Information as prerequisite for decision making process
Managers are faced with number of decision that has to be made on daily basis. The major input for any kind of decision is information – no matter if the design strategic, tactical or operational, important or less important, etc.
Getting information from structured data is relatively easy and almost “straight forward” process. The problem is because only 15% of data in the organization is structured. What about the rest of 85%, - how much relevant information is stored in this chunk of information? How many high-quality decisions have be made leveraging on 15% of information potential?

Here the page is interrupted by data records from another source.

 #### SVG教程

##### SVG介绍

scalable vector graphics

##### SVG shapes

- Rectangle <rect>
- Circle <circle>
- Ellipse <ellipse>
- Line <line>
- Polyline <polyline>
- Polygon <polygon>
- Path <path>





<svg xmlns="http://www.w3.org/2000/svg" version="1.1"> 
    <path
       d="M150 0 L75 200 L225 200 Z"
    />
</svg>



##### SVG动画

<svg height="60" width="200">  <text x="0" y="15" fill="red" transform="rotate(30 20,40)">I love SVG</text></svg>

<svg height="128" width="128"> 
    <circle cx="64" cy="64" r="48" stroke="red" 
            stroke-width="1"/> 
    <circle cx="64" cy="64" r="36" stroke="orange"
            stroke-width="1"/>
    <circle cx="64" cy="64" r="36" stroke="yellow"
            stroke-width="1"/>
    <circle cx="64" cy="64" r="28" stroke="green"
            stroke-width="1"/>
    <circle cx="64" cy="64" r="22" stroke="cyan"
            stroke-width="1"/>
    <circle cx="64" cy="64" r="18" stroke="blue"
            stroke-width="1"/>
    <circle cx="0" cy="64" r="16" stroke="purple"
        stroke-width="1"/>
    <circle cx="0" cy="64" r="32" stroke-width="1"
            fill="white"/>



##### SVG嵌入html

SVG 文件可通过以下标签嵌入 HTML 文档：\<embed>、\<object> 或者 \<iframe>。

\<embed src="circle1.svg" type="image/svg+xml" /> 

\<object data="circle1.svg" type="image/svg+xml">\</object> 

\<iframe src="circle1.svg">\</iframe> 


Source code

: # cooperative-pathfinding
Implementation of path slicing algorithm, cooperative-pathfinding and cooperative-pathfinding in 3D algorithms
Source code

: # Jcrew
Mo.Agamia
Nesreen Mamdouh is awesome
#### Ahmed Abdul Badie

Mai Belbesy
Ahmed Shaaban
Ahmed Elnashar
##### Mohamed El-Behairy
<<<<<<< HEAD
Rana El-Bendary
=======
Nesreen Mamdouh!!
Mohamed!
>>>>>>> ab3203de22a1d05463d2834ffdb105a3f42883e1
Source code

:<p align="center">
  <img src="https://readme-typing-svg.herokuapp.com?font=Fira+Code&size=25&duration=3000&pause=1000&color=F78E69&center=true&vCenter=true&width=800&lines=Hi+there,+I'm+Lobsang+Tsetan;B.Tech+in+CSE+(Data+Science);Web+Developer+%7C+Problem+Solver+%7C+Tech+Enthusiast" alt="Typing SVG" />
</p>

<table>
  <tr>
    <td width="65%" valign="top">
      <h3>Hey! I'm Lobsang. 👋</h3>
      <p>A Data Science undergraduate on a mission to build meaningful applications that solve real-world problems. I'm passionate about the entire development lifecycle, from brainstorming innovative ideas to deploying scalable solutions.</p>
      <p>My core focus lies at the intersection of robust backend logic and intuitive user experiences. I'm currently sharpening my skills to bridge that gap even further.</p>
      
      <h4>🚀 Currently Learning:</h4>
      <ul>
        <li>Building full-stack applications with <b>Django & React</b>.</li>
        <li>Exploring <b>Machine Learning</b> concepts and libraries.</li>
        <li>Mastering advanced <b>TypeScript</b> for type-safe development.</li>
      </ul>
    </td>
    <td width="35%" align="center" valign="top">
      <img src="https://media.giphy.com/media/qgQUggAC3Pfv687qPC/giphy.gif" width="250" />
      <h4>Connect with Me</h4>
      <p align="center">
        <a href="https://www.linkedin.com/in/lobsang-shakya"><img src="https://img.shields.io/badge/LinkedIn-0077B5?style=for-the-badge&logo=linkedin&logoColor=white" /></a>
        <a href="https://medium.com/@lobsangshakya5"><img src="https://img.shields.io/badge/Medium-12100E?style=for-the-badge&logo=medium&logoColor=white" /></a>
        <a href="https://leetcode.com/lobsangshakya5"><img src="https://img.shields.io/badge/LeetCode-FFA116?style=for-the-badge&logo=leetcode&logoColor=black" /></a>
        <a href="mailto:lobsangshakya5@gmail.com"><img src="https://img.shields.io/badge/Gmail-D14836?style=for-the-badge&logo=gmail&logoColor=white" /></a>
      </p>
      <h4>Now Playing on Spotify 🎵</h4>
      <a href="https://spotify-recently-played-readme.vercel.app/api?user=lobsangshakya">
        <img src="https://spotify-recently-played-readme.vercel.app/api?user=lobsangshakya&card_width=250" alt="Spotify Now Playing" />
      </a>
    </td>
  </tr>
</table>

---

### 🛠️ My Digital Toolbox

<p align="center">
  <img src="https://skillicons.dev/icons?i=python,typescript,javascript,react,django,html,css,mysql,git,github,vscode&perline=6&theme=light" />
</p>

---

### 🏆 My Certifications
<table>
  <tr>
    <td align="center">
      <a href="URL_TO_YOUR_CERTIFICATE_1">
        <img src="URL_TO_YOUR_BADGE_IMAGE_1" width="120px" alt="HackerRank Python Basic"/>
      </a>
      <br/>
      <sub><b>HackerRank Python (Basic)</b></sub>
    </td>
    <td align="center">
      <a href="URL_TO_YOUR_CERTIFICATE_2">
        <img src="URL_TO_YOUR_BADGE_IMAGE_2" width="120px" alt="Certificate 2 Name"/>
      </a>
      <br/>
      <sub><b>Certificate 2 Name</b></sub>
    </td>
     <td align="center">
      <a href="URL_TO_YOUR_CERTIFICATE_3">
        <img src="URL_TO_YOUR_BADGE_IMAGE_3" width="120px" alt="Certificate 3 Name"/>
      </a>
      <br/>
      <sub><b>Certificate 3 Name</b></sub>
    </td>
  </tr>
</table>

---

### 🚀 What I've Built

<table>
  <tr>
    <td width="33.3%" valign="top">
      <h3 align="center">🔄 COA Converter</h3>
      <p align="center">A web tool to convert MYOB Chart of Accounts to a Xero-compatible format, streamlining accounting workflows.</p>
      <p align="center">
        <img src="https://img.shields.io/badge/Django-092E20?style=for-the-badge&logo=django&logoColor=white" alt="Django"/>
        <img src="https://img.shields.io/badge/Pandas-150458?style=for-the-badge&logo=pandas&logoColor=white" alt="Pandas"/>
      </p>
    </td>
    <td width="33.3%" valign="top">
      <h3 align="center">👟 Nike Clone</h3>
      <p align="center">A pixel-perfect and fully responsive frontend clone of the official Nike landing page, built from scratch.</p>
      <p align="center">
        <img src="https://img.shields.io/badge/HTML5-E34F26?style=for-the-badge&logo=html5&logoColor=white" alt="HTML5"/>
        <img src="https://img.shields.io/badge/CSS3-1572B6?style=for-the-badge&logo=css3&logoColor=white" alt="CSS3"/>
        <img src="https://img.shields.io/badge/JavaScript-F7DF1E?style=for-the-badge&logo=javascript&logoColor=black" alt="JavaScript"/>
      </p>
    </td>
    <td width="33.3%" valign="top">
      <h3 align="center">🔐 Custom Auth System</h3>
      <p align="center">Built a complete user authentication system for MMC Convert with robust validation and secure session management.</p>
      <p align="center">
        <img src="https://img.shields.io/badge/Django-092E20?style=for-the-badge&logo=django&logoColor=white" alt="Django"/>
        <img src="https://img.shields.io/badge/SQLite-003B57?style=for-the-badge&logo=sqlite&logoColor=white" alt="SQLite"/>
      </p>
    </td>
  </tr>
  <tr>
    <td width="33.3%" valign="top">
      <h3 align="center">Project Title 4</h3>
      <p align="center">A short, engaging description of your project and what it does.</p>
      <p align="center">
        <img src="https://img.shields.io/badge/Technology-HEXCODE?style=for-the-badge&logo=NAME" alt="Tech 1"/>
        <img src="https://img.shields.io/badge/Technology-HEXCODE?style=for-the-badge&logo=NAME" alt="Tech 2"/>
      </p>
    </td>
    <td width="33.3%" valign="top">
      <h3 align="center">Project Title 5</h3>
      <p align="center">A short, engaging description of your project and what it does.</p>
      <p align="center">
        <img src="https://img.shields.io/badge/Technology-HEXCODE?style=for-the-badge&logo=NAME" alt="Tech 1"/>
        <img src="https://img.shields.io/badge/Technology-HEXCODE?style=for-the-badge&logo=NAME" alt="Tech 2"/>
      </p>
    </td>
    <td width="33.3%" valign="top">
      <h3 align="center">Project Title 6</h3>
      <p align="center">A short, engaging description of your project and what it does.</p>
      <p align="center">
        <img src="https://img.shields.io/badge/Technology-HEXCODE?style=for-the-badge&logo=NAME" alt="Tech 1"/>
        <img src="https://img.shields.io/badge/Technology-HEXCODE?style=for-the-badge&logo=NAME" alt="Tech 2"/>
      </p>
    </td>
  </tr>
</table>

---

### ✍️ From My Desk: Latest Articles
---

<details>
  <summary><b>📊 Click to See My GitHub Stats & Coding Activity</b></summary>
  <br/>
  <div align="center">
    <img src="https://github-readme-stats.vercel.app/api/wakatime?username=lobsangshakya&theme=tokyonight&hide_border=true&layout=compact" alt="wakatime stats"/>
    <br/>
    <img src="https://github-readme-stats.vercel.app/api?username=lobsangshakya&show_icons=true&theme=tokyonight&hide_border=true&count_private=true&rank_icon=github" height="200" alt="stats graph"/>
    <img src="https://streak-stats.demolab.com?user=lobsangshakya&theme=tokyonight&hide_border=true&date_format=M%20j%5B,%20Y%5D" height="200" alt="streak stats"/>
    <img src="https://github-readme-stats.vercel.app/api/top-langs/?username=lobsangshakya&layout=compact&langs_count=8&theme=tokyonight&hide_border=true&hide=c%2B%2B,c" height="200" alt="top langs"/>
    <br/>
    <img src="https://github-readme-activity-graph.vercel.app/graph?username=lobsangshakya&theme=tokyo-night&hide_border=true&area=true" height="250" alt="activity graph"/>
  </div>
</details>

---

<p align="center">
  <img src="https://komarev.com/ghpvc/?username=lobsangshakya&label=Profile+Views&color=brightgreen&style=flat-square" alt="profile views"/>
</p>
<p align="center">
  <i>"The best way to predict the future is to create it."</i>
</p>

The following list shows some examples of unstructured data across the different functions in organization:
- Marketing: Ads, spreadsheets, targets, accounts, forecasts, webinars, seminars, conferences, booth notes, feedback, customer contact notes
- Operations: Manufacturing runs, defective products, reservations, claims processing, precious goods store, delivery notes, scheduling notes
- Sales: Sales leads, sales calls, sales meetings, sales forecasts, spreadsheets, performance evaluations, customer meetings
- Shipping: Delivery directions, fragile specifications, cooling temperature specifications, time of delivery specifications, speed of delivery specifications, tracking
- Accounting: Spreadsheets, notes, Word documents, audit trails, account descriptions
- Call center: Conversations, notes, replies
- Engineering: Bill of material, engineering changes, production archives, design specs
- Finance: notes, annual reports
- Human Resources: Emails, letters, hiring offers, termination documentation, evaluations, job, specifications, employee manuals, holidays, policies
- Legal: Agreements, amendments, proposals, contracts, meeting notes, telephone transcripts, patents, trademarks, nondisclosure
Therefore, answer is clear and there are 2 options:
- You can utilize information potential of unstructured data (which is not easy) and maximize input base for your decisions using both sources structured and unstructured data
- You can leverage your decisions only on structured data
This article considers point 1: how to utilize information potential stored in different types of unstructured data using a data mining techniques (as most commonly used for dealing with unstructured data).
Text mining
In reality a huge portion of data is stored in text databases such as news articles, research papers, books, digital libraries, email messages and Web pages. Nowadays most of the information in government, industry, business and other institutions are stored electronically in the form of text databases. Traditional information retrieval techniques are inadequate for the increasingly vast amounts of text data. If we don’t know what is in the document, we cannot formulate effective queries for analyzing and extracting useful information. Therefore, text mining has become an increasingly popular and essential theme in data mining.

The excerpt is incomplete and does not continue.